Queries - Ragnerock Docs

Ragnerock provides a SQL query interface that lets you run SELECT queries against virtual tables representing your documents, chunks, pages, and annotation data. All queries are automatically scoped to your project and executed in a read-only, security-hardened environment. This page covers the Query Explorer UI, available tables, supported SQL syntax, and security model.

Using the Query Explorer

The Query Explorer is the primary way to run SQL queries. Open it from the Queries section in the sidebar, or add a Query cell in a notebook.

SQL Mode

The Query Explorer provides a full-featured SQL editor powered by Monaco (the same editor used in VS Code). Write your query, then click Execute or press Shift+Enter to run it.

Results appear in a table below the editor with:

Sortable columns: Click any column header to sort ascending or descending
Filtering: Add conditions to filter rows (equals, contains, greater than, etc.)
Grouping: Group rows by any column with collapsible sections
Row limit: Choose how many rows to display (100, 500, 1,000, 2,500, or 5,000)
Pagination: Navigate through large result sets
Export: Download results for use in other tools

The Query Explorer showing a SQL query in the editor, with results displayed in a table below

AI-Assisted Mode

Switch to AI-assisted mode to describe what you want in natural language. The system generates the appropriate SQL query, shows you the generated SQL with an explanation, and executes it.

For example, type: “Show me all documents with negative sentiment and their confidence scores, sorted by confidence”

The generated SQL appears in the editor where you can review or modify it before executing.

The AI-assisted query mode showing a natural language input and the generated SQL query with explanation

Saving and History

Save queries: Click Save to name and store frequently used queries. Access saved queries from the saved queries popover.
Query history: Recent queries are automatically tracked with timestamps, so you can quickly re-run previous analyses.

Virtual Tables

Every project has three built-in virtual tables. All queries are automatically filtered to your current project, and soft-deleted records are excluded.

`documents`

The documents table contains metadata for every uploaded document in your project.

Column	Type	Description
`id`	UUID	Document identifier
`name`	TEXT	Document filename
`file_type`	TEXT	File format (`pdf`, `docx`, `csv`, etc.)
`filesize`	INTEGER	File size in bytes
`created_at`	TIMESTAMP	Upload timestamp
`updated_at`	TIMESTAMP	Last modification timestamp

You can also reference this table as document. Both forms are accepted.

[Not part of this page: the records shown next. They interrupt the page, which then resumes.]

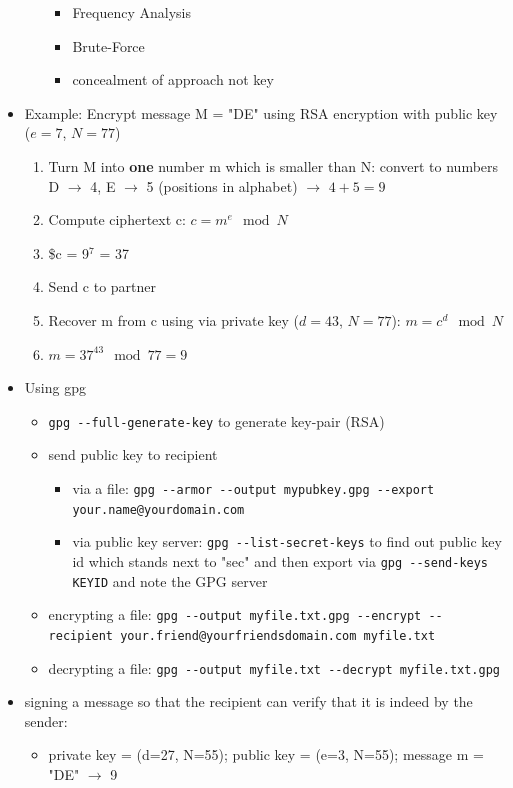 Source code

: \documentclass[11pt]{article}
\begin{document}
\begin{itemize}
\begin{itemize}
\begin{itemize}
\item Frequency Analysis
\item Brute-Force
\item concealment of approach not key
\end{itemize}
\end{itemize}
\item Example: Encrypt message M = "DE" using RSA encryption with public key (\(e=7\), \(N=77\))
\begin{enumerate}
\item Turn M into \textbf{one} number m which is smaller than N: convert to numbers D \(\rightarrow\) 4, E \(\rightarrow\) 5 (positions in alphabet) \(\rightarrow\) \(4+5 =9\)
\item Compute ciphertext c: \(c = m^e \mod N\)
\item \$c = 9\(^{\text{7}}\)  = 37
\item Send c to partner
\item Recover m from c using via private key (\(d=43\), \(N=77\)): \(m=c^d \mod N\)
\item \(m = 37^43 \mod 77 = 9\)
\end{enumerate}
\item Using gpg
\begin{itemize}
\item \texttt{gpg -{}-full-generate-key} to generate key-pair (RSA)
\item send public key to recipient 
\begin{itemize}
\item via a file: \texttt{gpg -{}-armor -{}-output mypubkey.gpg -{}-export your.name@yourdomain.com}
\item via public key server: \texttt{gpg -{}-list-secret-keys} to find out public key id which stands next to "sec" and then export via \texttt{gpg -{}-send-keys KEYID} and note the GPG server
\end{itemize}
\item encrypting a file: \texttt{gpg -{}-output myfile.txt.gpg -{}-encrypt -{}-recipient your.friend@yourfriendsdomain.com  myfile.txt}
\item decrypting a file: \texttt{gpg -{}-output myfile.txt -{}-decrypt myfile.txt.gpg}
\end{itemize}
\item signing a message so that the recipient can verify that it is indeed by the sender:
\begin{itemize}
\item private key = (d=27, N=55); public key = (e=3, N=55); message m = "DE" \(\rightarrow\) 9

\end{itemize}
\end{itemize}
\end{document}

SELECT name, file_type, filesize
FROM documents
WHERE file_type = 'pdf'
ORDER BY created_at DESC
LIMIT 10

`chunks`

The chunks table contains text segments extracted from documents during ingestion. Each chunk represents a paragraph or sentence, depending on how the document was processed.

Column	Type	Description
`id`	UUID	Chunk identifier
`document_id`	UUID	Parent document
`content`	TEXT	Chunk text content
`document_offset`	INTEGER	Position within the document (0-indexed)
`chunk_type`	ENUM	`PARAGRAPH` or `SENTENCE`
`start_char_idx`	INTEGER	Start character offset in the source document
`end_char_idx`	INTEGER	End character offset in the source document

Table aliases: chunks, document_chunks, documentchunk.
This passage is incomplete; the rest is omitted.